>>>

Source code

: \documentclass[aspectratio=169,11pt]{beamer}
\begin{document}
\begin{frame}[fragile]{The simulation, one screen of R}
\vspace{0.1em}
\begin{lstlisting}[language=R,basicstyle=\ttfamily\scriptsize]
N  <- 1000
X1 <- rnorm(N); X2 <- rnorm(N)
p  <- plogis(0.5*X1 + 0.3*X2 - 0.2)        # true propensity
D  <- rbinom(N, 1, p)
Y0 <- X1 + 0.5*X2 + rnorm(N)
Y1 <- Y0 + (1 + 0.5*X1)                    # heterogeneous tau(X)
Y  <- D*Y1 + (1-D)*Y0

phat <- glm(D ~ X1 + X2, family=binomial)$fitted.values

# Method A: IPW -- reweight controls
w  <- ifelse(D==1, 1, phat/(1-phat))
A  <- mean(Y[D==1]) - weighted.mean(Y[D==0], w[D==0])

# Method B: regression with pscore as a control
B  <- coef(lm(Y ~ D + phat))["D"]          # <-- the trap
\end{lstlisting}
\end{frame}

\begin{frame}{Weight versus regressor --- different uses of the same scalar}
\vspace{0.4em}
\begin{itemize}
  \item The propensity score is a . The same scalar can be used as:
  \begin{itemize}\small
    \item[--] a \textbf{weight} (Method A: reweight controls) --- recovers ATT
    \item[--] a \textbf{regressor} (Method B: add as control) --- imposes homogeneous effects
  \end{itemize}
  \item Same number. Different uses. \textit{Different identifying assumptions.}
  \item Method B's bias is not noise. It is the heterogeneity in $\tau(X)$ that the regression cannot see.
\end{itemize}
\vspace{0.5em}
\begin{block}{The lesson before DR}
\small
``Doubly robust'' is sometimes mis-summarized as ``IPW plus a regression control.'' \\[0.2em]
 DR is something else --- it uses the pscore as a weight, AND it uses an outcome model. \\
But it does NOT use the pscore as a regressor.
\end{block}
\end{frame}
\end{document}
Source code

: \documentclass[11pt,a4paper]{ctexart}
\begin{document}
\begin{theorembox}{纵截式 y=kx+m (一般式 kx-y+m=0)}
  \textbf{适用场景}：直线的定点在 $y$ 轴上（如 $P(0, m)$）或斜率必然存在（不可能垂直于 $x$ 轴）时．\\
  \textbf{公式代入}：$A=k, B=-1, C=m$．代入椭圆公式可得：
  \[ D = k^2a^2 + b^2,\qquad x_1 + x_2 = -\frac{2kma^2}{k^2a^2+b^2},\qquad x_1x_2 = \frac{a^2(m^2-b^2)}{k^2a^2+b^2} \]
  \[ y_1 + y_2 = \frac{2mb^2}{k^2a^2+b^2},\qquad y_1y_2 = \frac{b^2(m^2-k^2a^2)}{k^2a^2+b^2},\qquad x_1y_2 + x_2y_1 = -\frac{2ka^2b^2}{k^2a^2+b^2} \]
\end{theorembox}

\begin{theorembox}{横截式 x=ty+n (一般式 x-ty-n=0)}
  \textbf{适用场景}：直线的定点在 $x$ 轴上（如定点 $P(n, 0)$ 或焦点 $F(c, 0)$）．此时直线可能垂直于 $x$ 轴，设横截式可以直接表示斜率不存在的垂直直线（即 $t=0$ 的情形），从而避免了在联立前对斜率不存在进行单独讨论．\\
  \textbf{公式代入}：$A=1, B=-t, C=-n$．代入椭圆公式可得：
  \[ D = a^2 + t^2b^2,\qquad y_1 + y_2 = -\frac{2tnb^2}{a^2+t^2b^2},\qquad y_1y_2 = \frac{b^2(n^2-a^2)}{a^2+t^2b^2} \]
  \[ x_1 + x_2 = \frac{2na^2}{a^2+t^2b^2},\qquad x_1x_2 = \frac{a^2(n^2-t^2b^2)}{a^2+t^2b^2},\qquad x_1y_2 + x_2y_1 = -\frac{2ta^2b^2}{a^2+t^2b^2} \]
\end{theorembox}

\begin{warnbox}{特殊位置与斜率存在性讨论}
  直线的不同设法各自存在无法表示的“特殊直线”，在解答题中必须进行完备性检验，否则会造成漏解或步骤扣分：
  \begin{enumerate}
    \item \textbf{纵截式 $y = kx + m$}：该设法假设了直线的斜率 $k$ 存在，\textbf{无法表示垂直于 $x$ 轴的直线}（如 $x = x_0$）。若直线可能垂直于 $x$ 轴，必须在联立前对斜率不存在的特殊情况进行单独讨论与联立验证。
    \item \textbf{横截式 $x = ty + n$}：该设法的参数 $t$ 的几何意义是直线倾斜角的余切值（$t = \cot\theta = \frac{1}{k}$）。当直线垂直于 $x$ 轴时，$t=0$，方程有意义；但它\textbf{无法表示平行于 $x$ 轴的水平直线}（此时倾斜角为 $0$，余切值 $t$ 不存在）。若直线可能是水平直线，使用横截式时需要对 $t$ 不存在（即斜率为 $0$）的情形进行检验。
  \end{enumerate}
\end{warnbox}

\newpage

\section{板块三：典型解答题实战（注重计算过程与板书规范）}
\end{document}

<<<

For each line shown above, write an exact copy.

• Exercise result:
Source code

: \documentclass[aspectratio=169,11pt]{beamer}
\begin{document}
\begin{frame}[fragile]{The simulation, one screen of R}
\vspace{0.1em}
\begin{lstlisting}[language=R,basicstyle=\ttfamily\scriptsize]
N  <- 1000
X1 <- rnorm(N); X2 <- rnorm(N)
p  <- plogis(0.5*X1 + 0.3*X2 - 0.2)        # true propensity
D  <- rbinom(N, 1, p)
Y0 <- X1 + 0.5*X2 + rnorm(N)
Y1 <- Y0 + (1 + 0.5*X1)                    # heterogeneous tau(X)
Y  <- D*Y1 + (1-D)*Y0

phat <- glm(D ~ X1 + X2, family=binomial)$fitted.values

# Method A: IPW -- reweight controls
w  <- ifelse(D==1, 1, phat/(1-phat))
A  <- mean(Y[D==1]) - weighted.mean(Y[D==0], w[D==0])

# Method B: regression with pscore as a control
B  <- coef(lm(Y ~ D + phat))["D"]          # <-- the trap
\end{lstlisting}
\end{frame}

\begin{frame}{Weight versus regressor --- different uses of the same scalar}
\vspace{0.4em}
\begin{itemize}
  \item The propensity score is a . The same scalar can be used as:
  \begin{itemize}\small
    \item[--] a \textbf{weight} (Method A: reweight controls) --- recovers ATT
    \item[--] a \textbf{regressor} (Method B: add as control) --- imposes homogeneous effects
  \end{itemize}
  \item Same number. Different uses. \textit{Different identifying assumptions.}
  \item Method B's bias is not noise. It is the heterogeneity in $\tau(X)$ that the regression cannot see.
\end{itemize}
\vspace{0.5em}
\begin{block}{The lesson before DR}
\small
``Doubly robust'' is sometimes mis-summarized as ``IPW plus a regression control.'' \\[0.2em]
 DR is something else --- it uses the pscore as a weight, AND it uses an outcome model. \\
But it does NOT use the pscore as a regressor.
\end{block}
\end{frame}
\end{document}
Source code

: \documentclass[11pt,a4paper]{ctexart}
\begin{document}
\begin{theorembox}{纵截式 y=kx+m (一般式 kx-y+m=0)}
  \textbf{适用场景}：直线的定点在 $y$ 轴上（如 $P(0, m)$）或斜率必然存在（不可能垂直于 $x$ 轴）时．\\
  \textbf{公式代入}：$A=k, B=-1, C=m$．代入椭圆公式可得：
  \[ D = k^2a^2 + b^2,\qquad x_1 + x_2 = -\frac{2kma^2}{k^2a^2+b^2},\qquad x_1x_2 = \frac{a^2(m^2-b^2)}{k^2a^2+b^2} \]
  \[ y_1 + y_2 = \frac{2mb^2}{k^2a^2+b^2},\qquad y_1y_2 = \frac{b^2(m^2-k^2a^2)}{k^2a^2+b^2},\qquad x_1y_2 + x_2y_1 = -\frac{2ka^2b^2}{k^2a^2+b^2} \]
\end{theorembox}

\begin{theorembox}{横截式 x=ty+n (一般式 x-ty-n=0)}
  \textbf{适用场景}：直线的定点在 $x$ 轴上（如定点 $P(n, 0)$ 或焦点 $F(c, 0)$）．此时直线可能垂直于 $x$ 轴，设横截式可以直接表示斜率不存在的垂直直线（即 $t=0$ 的情形），从而避免了在联立前对斜率不存在进行单独讨论．\\
  \textbf{公式代入}：$A=1, B=-t, C=-n$．代入椭圆公式可得：
  \[ D = a^2 + t^2b^2,\qquad y_1 + y_2 = -\frac{2tnb^2}{a^2+t^2b^2},\qquad y_1y_2 = \frac{b^2(n^2-a^2)}{a^2+t^2b^2} \]
  \[ x_1 + x_2 = \frac{2na^2}{a^2+t^2b^2},\qquad x_1x_2 = \frac{a^2(n^2-t^2b^2)}{a^2+t^2b^2},\qquad x_1y_2 + x_2y_1 = -\frac{2ta^2b^2}{a^2+t^2b^2} \]
\end{theorembox}

\begin{warnbox}{特殊位置与斜率存在性讨论}
  直线的不同设法各自存在无法表示的“特殊直线”，在解答题中必须进行完备性检验，否则会造成漏解或步骤扣分：
  \begin{enumerate}
    \item \textbf{纵截式 $y = kx + m$}：该设法假设了直线的斜率 $k$ 存在，\textbf{无法表示垂直于 $x$ 轴的直线}（如 $x = x_0$）。若直线可能垂直于 $x$ 轴，必须在联立前对斜率不存在的特殊情况进行单独讨论与联立验证。
    \item \textbf{横截式 $x = ty + n$}：该设法的参数 $t$ 的几何意义是直线倾斜角的余切值（$t = \cot\theta = \frac{1}{k}$）。当直线垂直于 $x$ 轴时，$t=0$，方程有意义；但它\textbf{无法表示平行于 $x$ 轴的水平直线}（此时倾斜角为 $0$，余切值 $t$ 不存在）。若直线可能是水平直线，使用横截式时需要对 $t$ 不存在（即斜率为 $0$）的情形进行检验。
  \end{enumerate}
\end{warnbox}

\newpage

\section{板块三：典型解答题实战（注重计算过程与板书规范）}
\end{document}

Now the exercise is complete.